FINA SINTONIA - Antônio Mariano Júnior
- Ora yeyê Kafideliomã!
- Okê Arô!
- Com o perdão da palavra quero cair na vida.
Quero ficar no parque, a voz do cantor
açucarando a tarde...
Assim escrevo: tarde. Não a palavra.
A coisa.
(Adélia Prado - O Alfabeto no Parque)
Alteza por extenso
- Maria Bethânia fez 60 anos. Quiseram fazer um auê. Ela recusou comemorações maiores. Disse que preferiria rezar e agradecer aos santos católicos e do candomblé também, provavelmente. Em termos mercadológicos, a gravadora Universal pegou carona na data e acaba de lançar 22 títulos da intérprete baiana, gravados entre 1976 e 1995, durante as três passagens pela companhia inicialmente na Elenco, depois na Philips e posteriormente Polygram e agora Universal Music.

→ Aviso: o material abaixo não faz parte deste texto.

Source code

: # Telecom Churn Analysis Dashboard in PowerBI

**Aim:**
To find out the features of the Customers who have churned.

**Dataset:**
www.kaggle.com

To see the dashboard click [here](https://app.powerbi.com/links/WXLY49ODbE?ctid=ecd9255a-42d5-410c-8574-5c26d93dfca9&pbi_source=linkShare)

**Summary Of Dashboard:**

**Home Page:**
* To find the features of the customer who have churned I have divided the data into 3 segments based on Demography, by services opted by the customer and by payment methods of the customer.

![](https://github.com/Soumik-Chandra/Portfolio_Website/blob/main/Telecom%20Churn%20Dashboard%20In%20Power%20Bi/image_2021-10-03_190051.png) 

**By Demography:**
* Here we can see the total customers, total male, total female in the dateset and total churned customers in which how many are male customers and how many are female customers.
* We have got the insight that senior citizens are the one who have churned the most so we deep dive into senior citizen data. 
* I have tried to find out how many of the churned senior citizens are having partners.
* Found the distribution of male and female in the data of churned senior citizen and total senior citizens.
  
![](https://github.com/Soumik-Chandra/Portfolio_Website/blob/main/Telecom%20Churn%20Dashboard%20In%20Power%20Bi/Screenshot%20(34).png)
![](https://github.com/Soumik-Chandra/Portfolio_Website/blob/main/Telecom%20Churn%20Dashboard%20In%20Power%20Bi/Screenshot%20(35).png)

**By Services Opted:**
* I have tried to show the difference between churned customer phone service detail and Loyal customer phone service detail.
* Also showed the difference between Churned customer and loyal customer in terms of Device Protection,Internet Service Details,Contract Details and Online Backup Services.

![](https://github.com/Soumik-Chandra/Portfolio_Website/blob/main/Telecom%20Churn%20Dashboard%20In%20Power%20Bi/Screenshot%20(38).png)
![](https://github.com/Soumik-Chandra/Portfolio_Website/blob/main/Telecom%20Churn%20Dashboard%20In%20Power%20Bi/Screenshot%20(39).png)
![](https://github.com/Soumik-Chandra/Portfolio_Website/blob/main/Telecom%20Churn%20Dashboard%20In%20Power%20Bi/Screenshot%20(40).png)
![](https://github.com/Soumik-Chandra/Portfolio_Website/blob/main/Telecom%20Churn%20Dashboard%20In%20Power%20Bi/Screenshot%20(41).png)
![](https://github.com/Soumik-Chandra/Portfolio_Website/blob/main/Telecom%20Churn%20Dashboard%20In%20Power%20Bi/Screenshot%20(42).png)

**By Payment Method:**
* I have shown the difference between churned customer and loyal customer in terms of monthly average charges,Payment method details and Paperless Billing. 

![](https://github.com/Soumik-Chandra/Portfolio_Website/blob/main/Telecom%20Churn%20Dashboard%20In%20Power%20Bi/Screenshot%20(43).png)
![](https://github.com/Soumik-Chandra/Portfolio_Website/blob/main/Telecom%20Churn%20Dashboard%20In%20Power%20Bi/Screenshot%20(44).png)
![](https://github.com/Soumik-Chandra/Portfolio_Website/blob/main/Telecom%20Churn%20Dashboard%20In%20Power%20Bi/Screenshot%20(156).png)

- Raridades. Algumas estavam sendo comercializados na internet. Tinha gente que pagava até 200 paus. Fãs, quando querem, andam sobre as águas...
- Muitos torcem o nariz para Bethânia. Outros usam a burocrática e rasa palavra respeito quando a ela se referem. E muitos e muitos que a acompanham há tempos. Eu gosto mais dessa última categoria. Aliás, Viva Bethânia, o projeto, chega ao mercado visando aos admiradores da grande senhora da MPB. Detalhe: os discos serão colocados à venda individualmente. Quem tiver polpudos bolsos certamente vai cair de boca nos 22 discos. Aos mais contidos, digamos, resta ir comprando aos poucos. Preço: entre R$ 25,00 e 30,00 cada.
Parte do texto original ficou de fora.